- WORK REQUEST: Among the entries below, find the lines with the word "containerization" and return them.

- DATA TO PROCESS:
# # # #

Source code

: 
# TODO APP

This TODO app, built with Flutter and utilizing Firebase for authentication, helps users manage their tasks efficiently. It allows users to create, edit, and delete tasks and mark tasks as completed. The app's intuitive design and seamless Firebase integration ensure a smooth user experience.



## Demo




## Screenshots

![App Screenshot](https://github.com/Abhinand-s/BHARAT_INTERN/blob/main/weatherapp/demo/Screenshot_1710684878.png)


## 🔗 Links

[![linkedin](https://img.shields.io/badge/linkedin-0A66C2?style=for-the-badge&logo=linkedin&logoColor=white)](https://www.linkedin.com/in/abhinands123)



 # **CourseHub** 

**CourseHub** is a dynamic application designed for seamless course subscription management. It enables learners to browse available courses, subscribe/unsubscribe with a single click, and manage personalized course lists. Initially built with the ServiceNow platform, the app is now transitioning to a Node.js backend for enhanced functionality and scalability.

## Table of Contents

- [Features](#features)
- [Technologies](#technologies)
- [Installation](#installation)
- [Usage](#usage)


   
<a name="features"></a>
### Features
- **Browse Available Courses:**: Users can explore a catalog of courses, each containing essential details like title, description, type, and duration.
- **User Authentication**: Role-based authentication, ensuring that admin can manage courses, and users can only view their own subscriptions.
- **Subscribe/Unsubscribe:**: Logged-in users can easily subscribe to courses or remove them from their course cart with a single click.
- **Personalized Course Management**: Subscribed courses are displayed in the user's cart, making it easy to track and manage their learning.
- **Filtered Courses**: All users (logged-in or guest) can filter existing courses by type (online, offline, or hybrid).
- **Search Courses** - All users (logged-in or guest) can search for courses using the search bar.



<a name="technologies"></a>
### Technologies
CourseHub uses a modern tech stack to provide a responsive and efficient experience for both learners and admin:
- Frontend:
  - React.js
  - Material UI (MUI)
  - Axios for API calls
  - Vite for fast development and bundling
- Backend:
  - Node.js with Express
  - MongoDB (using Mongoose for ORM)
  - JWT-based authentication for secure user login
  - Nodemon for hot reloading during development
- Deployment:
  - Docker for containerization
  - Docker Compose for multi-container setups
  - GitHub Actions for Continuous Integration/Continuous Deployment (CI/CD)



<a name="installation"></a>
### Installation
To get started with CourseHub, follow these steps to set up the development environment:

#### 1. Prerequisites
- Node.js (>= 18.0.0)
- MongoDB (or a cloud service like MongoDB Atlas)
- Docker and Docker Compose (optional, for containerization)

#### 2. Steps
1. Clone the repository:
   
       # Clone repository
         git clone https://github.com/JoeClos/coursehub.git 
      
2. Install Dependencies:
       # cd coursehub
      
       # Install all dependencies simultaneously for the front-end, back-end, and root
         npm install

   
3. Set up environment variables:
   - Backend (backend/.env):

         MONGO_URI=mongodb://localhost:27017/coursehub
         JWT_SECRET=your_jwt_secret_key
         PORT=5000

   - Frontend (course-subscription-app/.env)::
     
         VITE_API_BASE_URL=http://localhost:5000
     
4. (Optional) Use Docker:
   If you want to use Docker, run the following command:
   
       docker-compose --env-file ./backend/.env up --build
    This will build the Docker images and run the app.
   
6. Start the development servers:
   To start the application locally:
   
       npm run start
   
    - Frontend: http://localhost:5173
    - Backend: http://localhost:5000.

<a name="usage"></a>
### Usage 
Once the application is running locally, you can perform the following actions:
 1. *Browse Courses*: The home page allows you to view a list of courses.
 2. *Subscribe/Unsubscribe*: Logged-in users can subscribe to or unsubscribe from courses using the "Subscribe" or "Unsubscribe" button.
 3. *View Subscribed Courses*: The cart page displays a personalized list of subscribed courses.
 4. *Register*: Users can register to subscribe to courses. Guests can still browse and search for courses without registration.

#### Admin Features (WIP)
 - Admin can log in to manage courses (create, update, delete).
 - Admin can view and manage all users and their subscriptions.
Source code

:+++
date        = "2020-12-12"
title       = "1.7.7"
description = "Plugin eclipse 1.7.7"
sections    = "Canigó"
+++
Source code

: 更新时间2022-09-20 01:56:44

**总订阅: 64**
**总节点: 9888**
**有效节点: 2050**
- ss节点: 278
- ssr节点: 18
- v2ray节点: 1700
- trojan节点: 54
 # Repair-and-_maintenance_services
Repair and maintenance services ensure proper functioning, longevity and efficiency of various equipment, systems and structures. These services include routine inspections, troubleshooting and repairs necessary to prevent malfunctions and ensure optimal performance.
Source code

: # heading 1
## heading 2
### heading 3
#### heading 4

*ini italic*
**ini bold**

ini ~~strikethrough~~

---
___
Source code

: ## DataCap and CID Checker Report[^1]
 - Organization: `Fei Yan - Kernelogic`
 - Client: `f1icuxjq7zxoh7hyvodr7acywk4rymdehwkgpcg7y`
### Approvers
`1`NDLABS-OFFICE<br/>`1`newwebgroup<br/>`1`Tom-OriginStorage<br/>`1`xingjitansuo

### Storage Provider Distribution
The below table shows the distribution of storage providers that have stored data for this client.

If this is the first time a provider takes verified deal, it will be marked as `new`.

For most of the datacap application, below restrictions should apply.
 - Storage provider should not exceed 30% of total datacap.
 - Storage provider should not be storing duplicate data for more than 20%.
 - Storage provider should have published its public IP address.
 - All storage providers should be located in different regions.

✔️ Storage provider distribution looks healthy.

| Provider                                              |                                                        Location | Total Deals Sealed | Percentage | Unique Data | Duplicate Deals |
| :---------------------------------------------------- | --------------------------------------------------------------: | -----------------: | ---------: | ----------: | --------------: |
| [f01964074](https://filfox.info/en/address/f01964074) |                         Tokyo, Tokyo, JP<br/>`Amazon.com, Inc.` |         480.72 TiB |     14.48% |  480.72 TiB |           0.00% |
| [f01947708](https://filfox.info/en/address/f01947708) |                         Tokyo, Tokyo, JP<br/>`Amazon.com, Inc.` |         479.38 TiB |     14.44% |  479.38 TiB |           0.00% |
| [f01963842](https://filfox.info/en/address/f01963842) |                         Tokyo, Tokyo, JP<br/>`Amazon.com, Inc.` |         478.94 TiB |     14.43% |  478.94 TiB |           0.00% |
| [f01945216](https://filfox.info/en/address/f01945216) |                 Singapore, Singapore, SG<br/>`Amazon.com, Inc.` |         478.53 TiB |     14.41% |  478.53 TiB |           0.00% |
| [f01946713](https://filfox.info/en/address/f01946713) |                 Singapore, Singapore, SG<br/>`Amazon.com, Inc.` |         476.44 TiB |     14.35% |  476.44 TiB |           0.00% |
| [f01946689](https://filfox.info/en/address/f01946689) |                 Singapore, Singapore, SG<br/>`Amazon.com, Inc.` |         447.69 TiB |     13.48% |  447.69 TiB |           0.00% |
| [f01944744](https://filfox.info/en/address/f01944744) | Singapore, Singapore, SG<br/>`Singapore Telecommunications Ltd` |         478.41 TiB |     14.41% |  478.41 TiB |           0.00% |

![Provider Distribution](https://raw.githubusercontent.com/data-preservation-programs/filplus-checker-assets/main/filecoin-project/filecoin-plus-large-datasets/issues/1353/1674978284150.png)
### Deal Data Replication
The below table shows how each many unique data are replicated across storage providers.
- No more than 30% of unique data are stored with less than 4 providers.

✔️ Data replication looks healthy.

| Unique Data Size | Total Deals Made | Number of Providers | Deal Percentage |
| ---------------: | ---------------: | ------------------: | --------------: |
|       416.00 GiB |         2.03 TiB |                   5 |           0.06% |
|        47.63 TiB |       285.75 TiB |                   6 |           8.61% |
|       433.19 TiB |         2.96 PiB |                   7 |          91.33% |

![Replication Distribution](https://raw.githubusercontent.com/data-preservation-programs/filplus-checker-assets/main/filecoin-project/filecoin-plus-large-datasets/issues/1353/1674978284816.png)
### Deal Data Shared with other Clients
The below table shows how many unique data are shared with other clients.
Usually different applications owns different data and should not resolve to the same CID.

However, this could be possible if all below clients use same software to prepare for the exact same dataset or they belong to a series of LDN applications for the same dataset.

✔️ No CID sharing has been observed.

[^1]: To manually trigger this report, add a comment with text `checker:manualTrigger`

# # # #

- EXERCISE RESULT:
  - Docker for containerization
- Docker and Docker Compose (optional, for containerization)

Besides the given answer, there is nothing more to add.